We’ve never talked about that strange night when I died, and in a way that disturbs me as well. But this, too, is a familiar pattern. There’s something reassuring about even the things I don’t like about Mulder—it reaffirms that he’s still himself and that I’m still me, despite the threatening intertwinedness of our lives. He protects and I resent it, he refuses to see the whole of me and I am
hurt. I dismiss and he resents it, I close myself off to him and he is hurt. This is who we are, and there are no easy answers.
Perhaps I’m forever destined to walk these circles; that I got the tattoo I deserved has not escaped me. But at least I’m not afraid—as some are—to recognize the circle, to acknowledge the past. Thus we live.
NDE dream sequence significantly revised: 02/2011. What can I say? I was really young. It’s better now.
Notes. (still 1998)
Neurobiology. A neurobiologist I ain’t, but I’ll tell you what I know because I’ll feel guilty for misleading otherwise. NMDA receptors, ketamine, phencyclidine and long-term potentiation (LTP) are all real. The idea that LTP is involved in memory is pretty widely accepted; however, the extension of that into a matrix-based neural network is purely my own invention. NMDA receptors are of the ionotropic receptor family, and they bind glutamate and glycine to facilitate passage of calcium ions in the absence of magnesium (which blocks the channel). In the hippocampus, when glutamate is released from the presynaptic terminals, the postsynaptic neuron is depolarized, and the magnesium is freed, opening the channels. Calcium then binds Ca-binding proteins like CaMKII and PKC to change phosphate levels inside cells and increase EPSPs, resulting ultimately in LTP. LTP can last anywhere from 10 minutes to days.
Both ketamine and phencyclidine bind inside the NMDA channel and are released when the nerve cell depolarizes. They produce amnesia and dissociation, and are really used by people trying to induce near death experiences.
Potassium chloride really will stop the heart (it’s used in lethal injections), but I don’t think it’s a reaction you could stop, though I pretend like it is here just for drama. You could never sop up a monovalent cation (potassium) with a divalent chelator, and my science editor suggested a couple of other chemical mechanisms, but I just really wanted to use the word ‘chelator’ in a story. Sorry, Fly!
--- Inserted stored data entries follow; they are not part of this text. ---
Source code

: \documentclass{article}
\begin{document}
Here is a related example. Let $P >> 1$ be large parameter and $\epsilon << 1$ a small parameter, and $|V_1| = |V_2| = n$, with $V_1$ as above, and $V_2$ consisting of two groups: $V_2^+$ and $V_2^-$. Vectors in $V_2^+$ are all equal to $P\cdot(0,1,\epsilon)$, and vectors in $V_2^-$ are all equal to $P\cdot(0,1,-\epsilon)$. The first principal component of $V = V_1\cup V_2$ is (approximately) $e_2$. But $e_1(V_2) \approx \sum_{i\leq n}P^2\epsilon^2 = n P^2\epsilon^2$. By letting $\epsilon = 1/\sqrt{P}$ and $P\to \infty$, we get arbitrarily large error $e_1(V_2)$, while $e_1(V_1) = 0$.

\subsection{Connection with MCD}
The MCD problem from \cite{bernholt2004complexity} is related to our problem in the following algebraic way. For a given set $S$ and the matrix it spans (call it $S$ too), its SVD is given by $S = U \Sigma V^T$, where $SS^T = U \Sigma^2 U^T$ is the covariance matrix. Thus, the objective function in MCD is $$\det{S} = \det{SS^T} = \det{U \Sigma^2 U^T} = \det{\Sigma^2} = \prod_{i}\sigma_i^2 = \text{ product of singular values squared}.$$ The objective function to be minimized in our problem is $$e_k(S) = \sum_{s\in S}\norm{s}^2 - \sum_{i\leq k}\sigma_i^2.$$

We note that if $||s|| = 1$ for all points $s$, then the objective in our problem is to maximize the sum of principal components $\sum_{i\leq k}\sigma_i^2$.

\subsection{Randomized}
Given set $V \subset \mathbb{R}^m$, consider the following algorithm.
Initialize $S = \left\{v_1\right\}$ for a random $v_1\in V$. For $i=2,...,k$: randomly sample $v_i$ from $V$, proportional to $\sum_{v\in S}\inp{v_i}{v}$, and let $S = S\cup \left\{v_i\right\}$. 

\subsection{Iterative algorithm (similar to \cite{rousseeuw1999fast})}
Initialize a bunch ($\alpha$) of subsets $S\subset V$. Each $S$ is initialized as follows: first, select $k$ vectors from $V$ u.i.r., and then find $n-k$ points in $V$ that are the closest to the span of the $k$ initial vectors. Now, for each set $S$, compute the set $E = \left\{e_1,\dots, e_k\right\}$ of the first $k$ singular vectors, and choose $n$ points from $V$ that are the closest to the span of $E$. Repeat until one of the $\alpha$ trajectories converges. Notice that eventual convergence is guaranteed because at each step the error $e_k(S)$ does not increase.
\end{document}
The drugs and techniques used by the hospital as they attempted to resuscitate Mulder are not used correctly. Betapin and capazide are (to the best of my limited knowledge) used in stroke prevention, and calcium channel blockers and tissue plasminogen activator are used for recovery. The perfusion MRI and diagnostic transcranial Doppler ultrasound were both appropriate, but since both are relatively new techniques, it’d be surprising for this hospital to have them.
So my chemistry/physiology isn’t quite on target and I took some liberties with the real purpose of LTP, which isn’t known. Most of the stuff I took from Ganong’s Medical Physiology.
Near Death Experiences. Most of my NDE info came from http://www.calweb.com/~kevinw/, run by Kevin Williams, who answered lots of questions for me. You can also learn a lot at http://www.nderf.org/. Viva la web research!
Music. Billie Holliday’s “Lover Come Back to Me” (Billie’s Blues) appeared in the first chapter.
R.E.M.‘s “Leave” (New Adventures in Hi Fi) snuck into the title of the seventh chapter—one of the few times I listened to music while writing. Check it out. Really. Suffer the dreams of a world gone mad—I like it like that and I know it. That’s what keeps me down.
Nudge, Nudge, Wink, Wink. Yes, you may have recognized a few fanfic/RL anecdotes in there. They are included without permission but with the utmost respect intended toward those involved.